> _GIVEN INFORMATION_:
___

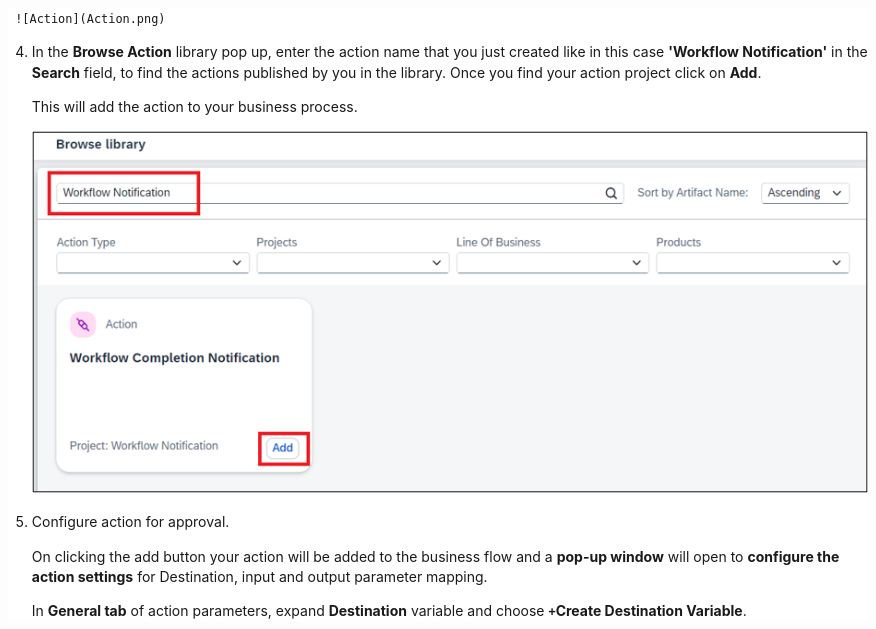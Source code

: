      ![Action](Action.png)

 4. In the **Browse Action** library pop up, enter the action name that you just   created like in this case **'Workflow Notification'** in the **Search** field, to find the actions published by you in the library. Once you find your action project click on **Add**.  

      This will add the action to your business process.

     ![BorwseLibrary](BorwseLibrary.png)

 5. Configure action for approval.

      On clicking the add button your action will be added to the business flow and a  **pop-up window** will open to **configure the action settings** for Destination,  input and output parameter mapping.

      In **General tab** of action parameters, expand **Destination** variable and choose **`+`Create Destination Variable**.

___

> _TASK ITEM_: Report how many lines of the preceding records include "business". Output the number only.

> _ANSWER_: 2